Top of SUPPLIED MATERIAL

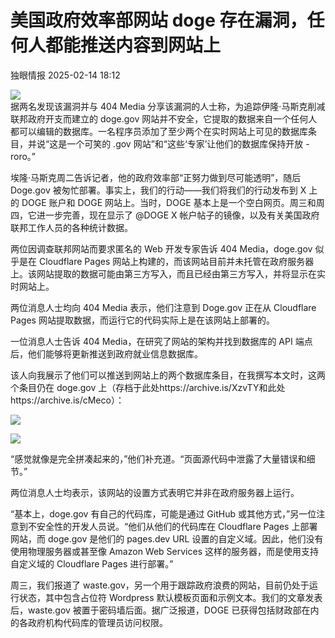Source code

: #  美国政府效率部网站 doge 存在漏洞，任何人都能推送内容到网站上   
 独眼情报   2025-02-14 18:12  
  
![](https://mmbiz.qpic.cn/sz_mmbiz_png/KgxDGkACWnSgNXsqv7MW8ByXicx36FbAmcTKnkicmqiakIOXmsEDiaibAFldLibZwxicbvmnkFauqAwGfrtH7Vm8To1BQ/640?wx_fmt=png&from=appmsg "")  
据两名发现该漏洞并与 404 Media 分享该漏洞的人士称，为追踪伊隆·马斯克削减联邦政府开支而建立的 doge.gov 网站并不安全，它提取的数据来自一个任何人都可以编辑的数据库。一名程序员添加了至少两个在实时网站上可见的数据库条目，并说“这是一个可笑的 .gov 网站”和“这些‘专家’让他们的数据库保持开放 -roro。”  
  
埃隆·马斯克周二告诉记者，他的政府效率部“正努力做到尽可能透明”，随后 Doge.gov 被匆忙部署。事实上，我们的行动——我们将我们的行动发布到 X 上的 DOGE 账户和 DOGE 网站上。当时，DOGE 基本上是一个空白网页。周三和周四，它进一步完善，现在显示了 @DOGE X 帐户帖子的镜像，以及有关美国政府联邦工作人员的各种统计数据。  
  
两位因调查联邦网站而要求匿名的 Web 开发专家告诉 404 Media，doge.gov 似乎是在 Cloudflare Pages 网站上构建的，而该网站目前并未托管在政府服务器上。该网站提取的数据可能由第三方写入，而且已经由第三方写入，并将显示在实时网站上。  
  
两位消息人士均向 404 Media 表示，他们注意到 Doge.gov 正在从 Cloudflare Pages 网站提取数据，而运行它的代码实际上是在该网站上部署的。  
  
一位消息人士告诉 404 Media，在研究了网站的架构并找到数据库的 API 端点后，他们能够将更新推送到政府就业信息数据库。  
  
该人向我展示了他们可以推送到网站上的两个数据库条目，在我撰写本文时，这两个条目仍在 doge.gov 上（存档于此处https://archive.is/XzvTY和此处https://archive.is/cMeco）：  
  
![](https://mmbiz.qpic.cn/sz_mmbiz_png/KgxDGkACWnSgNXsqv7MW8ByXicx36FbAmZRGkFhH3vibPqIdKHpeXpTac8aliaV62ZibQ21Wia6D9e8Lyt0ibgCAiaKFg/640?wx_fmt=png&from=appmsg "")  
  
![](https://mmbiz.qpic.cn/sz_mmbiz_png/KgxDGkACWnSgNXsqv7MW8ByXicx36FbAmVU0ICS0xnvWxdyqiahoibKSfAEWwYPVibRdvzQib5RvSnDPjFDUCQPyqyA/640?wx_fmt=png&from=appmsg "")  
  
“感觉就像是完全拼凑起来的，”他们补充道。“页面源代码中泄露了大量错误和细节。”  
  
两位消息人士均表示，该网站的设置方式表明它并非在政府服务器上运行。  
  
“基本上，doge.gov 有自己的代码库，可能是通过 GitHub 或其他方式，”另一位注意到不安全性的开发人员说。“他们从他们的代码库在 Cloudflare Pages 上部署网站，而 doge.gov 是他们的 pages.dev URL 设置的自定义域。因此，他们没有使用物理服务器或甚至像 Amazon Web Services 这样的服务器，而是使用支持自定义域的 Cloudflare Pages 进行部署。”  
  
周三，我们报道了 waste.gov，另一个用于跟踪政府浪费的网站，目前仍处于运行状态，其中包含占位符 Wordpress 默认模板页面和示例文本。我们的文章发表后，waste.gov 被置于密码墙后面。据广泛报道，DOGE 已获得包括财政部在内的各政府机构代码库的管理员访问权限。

Bottom of SUPPLIED MATERIAL
Top of SUPPLIED MATERIAL

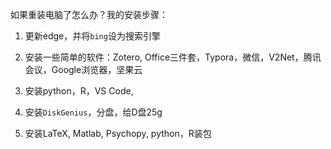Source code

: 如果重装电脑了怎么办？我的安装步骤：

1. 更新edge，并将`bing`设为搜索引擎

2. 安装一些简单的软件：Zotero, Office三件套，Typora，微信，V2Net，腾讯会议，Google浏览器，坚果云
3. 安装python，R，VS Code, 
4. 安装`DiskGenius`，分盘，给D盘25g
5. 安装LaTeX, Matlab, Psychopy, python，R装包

Bottom of SUPPLIED MATERIAL
Top of SUPPLIED MATERIAL

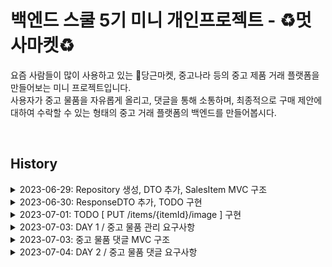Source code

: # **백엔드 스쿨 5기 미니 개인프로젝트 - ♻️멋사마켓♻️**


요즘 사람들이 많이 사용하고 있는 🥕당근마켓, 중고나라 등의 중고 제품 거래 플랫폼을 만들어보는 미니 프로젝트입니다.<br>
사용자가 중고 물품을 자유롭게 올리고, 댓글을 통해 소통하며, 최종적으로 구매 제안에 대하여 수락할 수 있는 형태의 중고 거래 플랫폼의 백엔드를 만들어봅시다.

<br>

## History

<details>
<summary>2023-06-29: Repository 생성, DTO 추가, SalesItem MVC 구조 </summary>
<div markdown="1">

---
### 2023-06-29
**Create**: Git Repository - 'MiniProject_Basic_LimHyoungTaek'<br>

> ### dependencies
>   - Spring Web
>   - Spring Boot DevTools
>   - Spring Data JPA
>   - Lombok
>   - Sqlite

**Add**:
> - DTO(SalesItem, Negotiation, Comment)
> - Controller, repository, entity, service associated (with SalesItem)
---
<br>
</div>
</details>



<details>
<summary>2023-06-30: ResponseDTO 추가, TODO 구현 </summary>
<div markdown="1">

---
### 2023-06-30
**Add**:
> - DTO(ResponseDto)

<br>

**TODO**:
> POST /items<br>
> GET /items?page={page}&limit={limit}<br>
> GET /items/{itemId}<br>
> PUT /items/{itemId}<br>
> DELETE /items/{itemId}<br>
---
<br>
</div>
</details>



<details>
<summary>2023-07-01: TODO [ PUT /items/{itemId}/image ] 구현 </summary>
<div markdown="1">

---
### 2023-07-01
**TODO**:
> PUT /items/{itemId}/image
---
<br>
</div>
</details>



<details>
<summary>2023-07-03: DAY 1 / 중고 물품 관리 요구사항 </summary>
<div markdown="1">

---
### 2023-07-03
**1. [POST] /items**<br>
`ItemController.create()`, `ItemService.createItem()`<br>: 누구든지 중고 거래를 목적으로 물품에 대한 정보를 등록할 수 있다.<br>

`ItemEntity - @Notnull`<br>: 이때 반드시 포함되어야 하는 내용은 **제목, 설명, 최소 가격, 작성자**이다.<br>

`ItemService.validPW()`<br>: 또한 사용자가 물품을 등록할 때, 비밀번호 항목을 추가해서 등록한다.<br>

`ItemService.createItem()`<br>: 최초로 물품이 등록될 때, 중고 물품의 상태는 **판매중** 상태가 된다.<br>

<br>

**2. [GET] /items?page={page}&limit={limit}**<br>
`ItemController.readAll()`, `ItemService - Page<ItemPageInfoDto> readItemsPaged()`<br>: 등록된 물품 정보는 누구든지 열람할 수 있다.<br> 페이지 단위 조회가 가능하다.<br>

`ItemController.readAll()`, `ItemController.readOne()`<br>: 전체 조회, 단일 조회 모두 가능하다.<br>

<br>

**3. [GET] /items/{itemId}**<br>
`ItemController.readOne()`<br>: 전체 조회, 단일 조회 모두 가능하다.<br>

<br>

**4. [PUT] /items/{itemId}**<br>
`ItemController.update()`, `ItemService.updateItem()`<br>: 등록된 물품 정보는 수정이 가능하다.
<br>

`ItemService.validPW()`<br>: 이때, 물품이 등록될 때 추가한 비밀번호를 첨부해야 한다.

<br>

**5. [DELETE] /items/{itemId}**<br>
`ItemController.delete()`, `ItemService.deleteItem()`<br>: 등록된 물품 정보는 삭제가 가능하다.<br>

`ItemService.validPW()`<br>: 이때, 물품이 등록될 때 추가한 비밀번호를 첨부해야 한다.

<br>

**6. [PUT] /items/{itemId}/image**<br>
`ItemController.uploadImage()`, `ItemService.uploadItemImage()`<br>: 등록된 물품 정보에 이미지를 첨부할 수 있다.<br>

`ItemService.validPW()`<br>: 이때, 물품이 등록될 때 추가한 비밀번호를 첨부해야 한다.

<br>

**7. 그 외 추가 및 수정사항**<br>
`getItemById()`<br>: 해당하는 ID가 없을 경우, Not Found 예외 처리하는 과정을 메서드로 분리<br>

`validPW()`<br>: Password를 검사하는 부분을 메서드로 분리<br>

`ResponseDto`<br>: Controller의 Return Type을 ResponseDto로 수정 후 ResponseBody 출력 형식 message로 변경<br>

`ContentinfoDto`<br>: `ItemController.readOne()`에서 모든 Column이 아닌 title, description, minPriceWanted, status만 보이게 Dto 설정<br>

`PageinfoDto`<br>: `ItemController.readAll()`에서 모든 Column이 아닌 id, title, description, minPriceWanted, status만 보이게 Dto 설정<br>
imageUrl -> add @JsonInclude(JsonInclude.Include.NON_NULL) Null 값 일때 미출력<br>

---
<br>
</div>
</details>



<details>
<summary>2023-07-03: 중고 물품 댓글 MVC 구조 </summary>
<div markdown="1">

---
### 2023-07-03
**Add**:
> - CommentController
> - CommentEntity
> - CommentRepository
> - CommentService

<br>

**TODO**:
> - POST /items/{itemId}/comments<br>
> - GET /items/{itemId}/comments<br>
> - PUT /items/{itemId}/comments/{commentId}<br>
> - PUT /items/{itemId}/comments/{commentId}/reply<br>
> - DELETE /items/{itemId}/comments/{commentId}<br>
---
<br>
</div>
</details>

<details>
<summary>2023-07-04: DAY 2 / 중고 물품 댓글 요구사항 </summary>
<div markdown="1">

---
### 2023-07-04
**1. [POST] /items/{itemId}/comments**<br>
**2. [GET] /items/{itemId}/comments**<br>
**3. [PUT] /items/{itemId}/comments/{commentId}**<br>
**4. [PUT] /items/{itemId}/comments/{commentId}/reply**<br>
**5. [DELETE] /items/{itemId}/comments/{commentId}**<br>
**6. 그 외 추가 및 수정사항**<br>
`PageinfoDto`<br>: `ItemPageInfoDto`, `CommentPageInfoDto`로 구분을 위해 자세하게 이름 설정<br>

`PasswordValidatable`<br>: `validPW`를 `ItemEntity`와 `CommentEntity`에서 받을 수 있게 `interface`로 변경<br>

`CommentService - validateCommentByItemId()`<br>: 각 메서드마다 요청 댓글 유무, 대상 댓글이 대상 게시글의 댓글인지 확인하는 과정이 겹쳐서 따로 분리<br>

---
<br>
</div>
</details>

Bottom of SUPPLIED MATERIAL

YOUR ASSIGNMENT >>
Only the lines that hold the word "CommentService" are wanted; each should be pulled from the records.

SOLUTION TO THIS EXERCISE >>
> - CommentService
`CommentService - validateCommentByItemId()`<br>: 각 메서드마다 요청 댓글 유무, 대상 댓글이 대상 게시글의 댓글인지 확인하는 과정이 겹쳐서 따로 분리<br>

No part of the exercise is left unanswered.